Posted on 03/24/2014 6:30:52 PM PDT by SeekAndFind

"I have more botox in me than any ten people,” Dr. Seth Matarasso told me in an exam room this February.

He is a reality-show producer’s idea of a cosmetic surgeon—his demeanor brash, his bone structure preposterous. Over the course of our hour-long conversation, he would periodically fire questions at me, apropos of nothing, in the manner of my young daughter. “What gym do you go to?” “What’s your back look like?” “Who did your nose?” In lieu of bidding me goodbye, he called out, “Love me, mean it,” as he walked away.

Twenty years ago, when Matarasso first opened shop in San Francisco, he found that he was mostly helping patients in late middle age: former homecoming queens, spouses who’d been cheated on, spouses looking to cheat. Today, his practice is far larger and more lucrative than he could have ever imagined. He sees clients across a range of ages. He says he’s the world’s second-biggest dispenser of Botox. But this growth has nothing to do with his endearingly nebbishy mien. It is, rather, the result of a cultural revolution that has taken place all around him in the Bay Area.
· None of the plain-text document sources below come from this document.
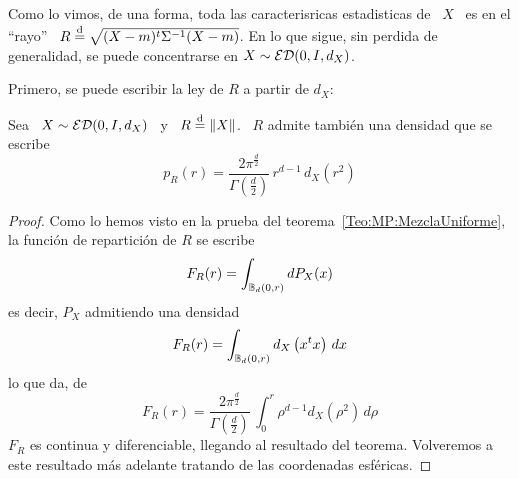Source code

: Como lo vimos, de una forma, toda las caracterisricas estadisticas de \ $X$ \ es
en el  ``rayo'' \ $R \stackrel{\mathrm{d}}{=}  \sqrt{(X-m)^t \Sigma^{-1} (X-m)}$. En  lo que sigue,
sin perdida de generalidad, se puede concentrarse en $X \sim \mathcal{ED}(0,I,d_X)$.

Primero, se puede escribir la ley de $R$ a partir de $d_X$:
%
\begin{teorema}\label{Teo:MP:DensidadRayo}
  Sea \ $X \sim \mathcal{ED}(0,I,d_X)$ \ y \ $R \stackrel{\mathrm{d}}{=} \|X\|$. \ $R$ admite tambi\'en una
  densidad que se escribe
  \[
  p_R(r)  =  \frac{2  \pi^{\frac{d}{2}}}{\Gamma\left(  \frac{d}{2}  \right)}  \,
  r^{d-1} \, d_X\left( r^2 \right)
  \]
\end{teorema}
%
\begin{proof}
  Como lo  hemos visto en la prueba  del teorema~\ref{Teo:MP:MezclaUniforme}, la
  funci\'on de repartici\'on de $R$ se escribe
  \[
  F_R(r) = \int_{\mathbb{B}_d(0,r)} dP_X(x)
  \]
  es decir, $P_X$ admitiendo una densidad
  \[
  F_R(r) = \int_{\mathbb{B}_d(0,r)} d_X\left( x^t x \right) \, dx
  \]
  lo que da, de~\cite[Ec.~4.642]{GraRyz15}
  \[
  F_R(r)  =  \frac{2  \pi^{\frac{d}{2}}}{\Gamma\left(  \frac{d}{2}  \right)}  \,
  \int_0^r \rho^{d-1} d_X\left( \rho^2 \right) \, d\rho
  \]
  $F_R$   es    continua   y   diferenciable,   llegando    al   resultado   del
  teorema.  Volveremos   a  este  resultado  m\'as  adelante   tratando  de  las
  coordenadas esf\'ericas.
\end{proof}


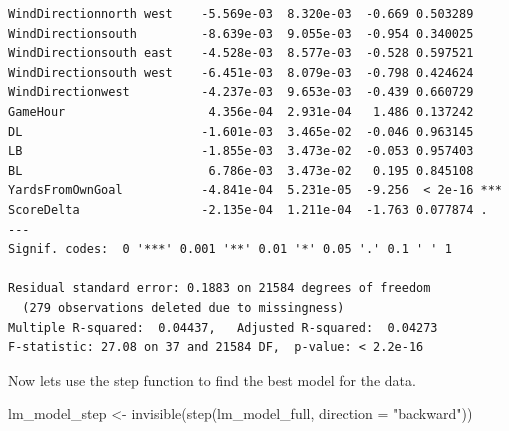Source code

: \documentclass[
  super,
  preprint,
  3p]{elsarticle}
\newenvironment{Shaded}{\begin{snugshade}}{\end{snugshade}}
\newcommand{\AttributeTok}[1]{\textcolor[rgb]{0.40,0.45,0.13}{#1}}
\newcommand{\FunctionTok}[1]{\textcolor[rgb]{0.28,0.35,0.67}{#1}}
\newcommand{\NormalTok}[1]{\textcolor[rgb]{0.00,0.23,0.31}{#1}}
\newcommand{\OtherTok}[1]{\textcolor[rgb]{0.00,0.23,0.31}{#1}}
\newcommand{\StringTok}[1]{\textcolor[rgb]{0.13,0.47,0.30}{#1}}
\begin{document}
\begin{verbatim}
WindDirectionnorth west    -5.569e-03  8.320e-03  -0.669 0.503289    
WindDirectionsouth         -8.639e-03  9.055e-03  -0.954 0.340025    
WindDirectionsouth east    -4.528e-03  8.577e-03  -0.528 0.597521    
WindDirectionsouth west    -6.451e-03  8.079e-03  -0.798 0.424624    
WindDirectionwest          -4.237e-03  9.653e-03  -0.439 0.660729    
GameHour                    4.356e-04  2.931e-04   1.486 0.137242    
DL                         -1.601e-03  3.465e-02  -0.046 0.963145    
LB                         -1.855e-03  3.473e-02  -0.053 0.957403    
BL                          6.786e-03  3.473e-02   0.195 0.845108    
YardsFromOwnGoal           -4.841e-04  5.231e-05  -9.256  < 2e-16 ***
ScoreDelta                 -2.135e-04  1.211e-04  -1.763 0.077874 .  
---
Signif. codes:  0 '***' 0.001 '**' 0.01 '*' 0.05 '.' 0.1 ' ' 1

Residual standard error: 0.1883 on 21584 degrees of freedom
  (279 observations deleted due to missingness)
Multiple R-squared:  0.04437,   Adjusted R-squared:  0.04273 
F-statistic: 27.08 on 37 and 21584 DF,  p-value: < 2.2e-16
\end{verbatim}

Now lets use the step function to find the best model for the data.

\begin{Shaded}
\begin{Highlighting}[]
\NormalTok{lm\_model\_step }\OtherTok{\textless{}{-}} \FunctionTok{invisible}\NormalTok{(}\FunctionTok{step}\NormalTok{(lm\_model\_full, }\AttributeTok{direction =} \StringTok{"backward"}\NormalTok{))}
\end{Highlighting}
\end{Shaded}
\end{document}

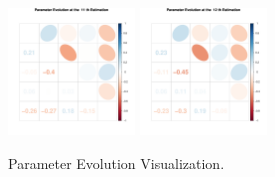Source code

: \begin{figure}[h]
\includegraphics[width=0.3\textwidth,height=0.18\textheight]{Chapters/05MCMCOU/plots/paraEvolution/corMatrix11.pdf}
\includegraphics[width=0.3\textwidth,height=0.18\textheight]{Chapters/05MCMCOU/plots/paraEvolution/corMatrix12.pdf}
\caption{Parameter Evolution Visualization. }
\end{figure}

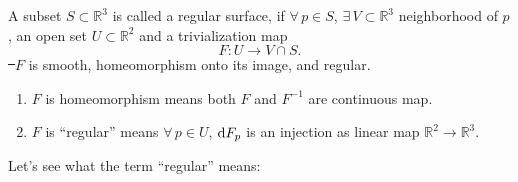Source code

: \begin{definition}\hfill\par
    A subset \(S\subset \mathbb{R}^3\) is called a regular surface, if \(\forall\,p
    \in S\), \(\exists\, V\subset\mathbb{R}^3\) neighborhood of \(p\), an open set
    \(U\subset \mathbb{R}^2\) and a trivialization map \[
        F\colon U\to V\cap S
    .\] \st\ \(F\) is smooth, homeomorphism onto its image, and regular.
\end{definition}
\begin{remark}\hfill
\begin{enumerate}[(1)]
    \item \(F\) is homeomorphism means both \(F\) and \(F^{-1}\) are continuous map.
    \item \(F\) is ``regular'' means \(\forall\,p\in U\), \(\dif F_p\) is an 
        injection as linear map \(\mathbb{R}^2\to \mathbb{R}^3\).
\end{enumerate}
\end{remark}

Let's see what the term ``regular'' means:

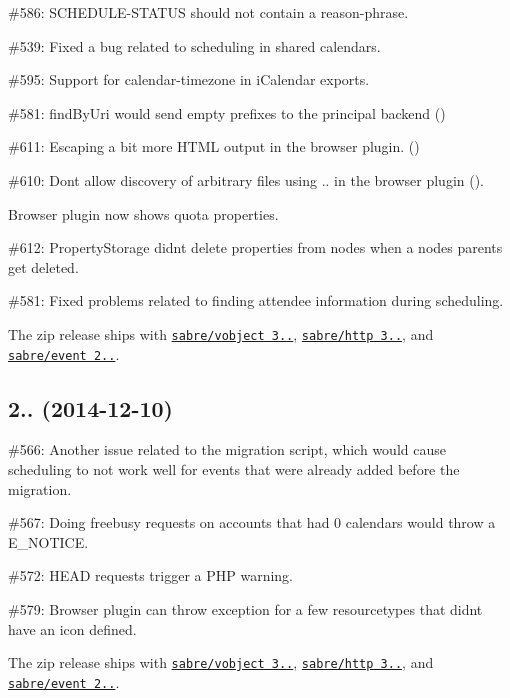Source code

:\begin{DoxyItemize}
\item \#586\+: {\ttfamily S\+C\+H\+E\+D\+U\+L\+E-\/\+S\+T\+A\+T\+US} should not contain a reason-\/phrase.
\item \#539\+: Fixed a bug related to scheduling in shared calendars.
\item \#595\+: Support for calendar-\/timezone in i\+Calendar exports.
\item \#581\+: find\+By\+Uri would send empty prefixes to the principal backend ()
\item \#611\+: Escaping a bit more H\+T\+ML output in the browser plugin. ()
\item \#610\+: Don\textquotesingle{}t allow discovery of arbitrary files using {\ttfamily ..} in the browser plugin ().
\item Browser plugin now shows quota properties.
\item \#612\+: Property\+Storage didn\textquotesingle{}t delete properties from nodes when a node\textquotesingle{}s parents get deleted.
\item \#581\+: Fixed problems related to finding attendee information during scheduling.
\item The zip release ships with \href{http://sabre.io/vobject/}{\tt sabre/vobject 3..}, \href{http://sabre.io/http/}{\tt sabre/http 3..}, and \href{http://sabre.io/event/}{\tt sabre/event 2..}.
\end{DoxyItemize}

\subsection*{2.. (2014-\/12-\/10) }


\begin{DoxyItemize}
\item \#566\+: Another issue related to the migration script, which would cause scheduling to not work well for events that were already added before the migration.
\item \#567\+: Doing freebusy requests on accounts that had 0 calendars would throw a {\ttfamily E\+\_\+\+N\+O\+T\+I\+CE}.
\item \#572\+: {\ttfamily H\+E\+AD} requests trigger a P\+HP warning.
\item \#579\+: Browser plugin can throw exception for a few resourcetypes that didn\textquotesingle{}t have an icon defined.
\item The zip release ships with \href{http://sabre.io/vobject/}{\tt sabre/vobject 3..}, \href{http://sabre.io/http/}{\tt sabre/http 3..}, and \href{http://sabre.io/event/}{\tt sabre/event 2..}.
\end{DoxyItemize}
Silicon Valley has become one of the most ageist places in America. Tech luminaries who otherwise pride themselves on their dedication to meritocracy don’t think twice about deriding the not-actually-old. “Young people are just smarter,” Facebook CEO Mark Zuckerberg told an audience at Stanford back in 2007. As I write, the website of ServiceNow, a large Santa Clara–based I.T. services company, features the following advisory in large letters atop its “careers” page: “We Want People Who Have Their Best Work Ahead of Them, Not Behind Them.”

And that’s just what gets said in public. An engineer in his forties recently told me about meeting a tech CEO

(Excerpt) Read more at newrepublic.com ...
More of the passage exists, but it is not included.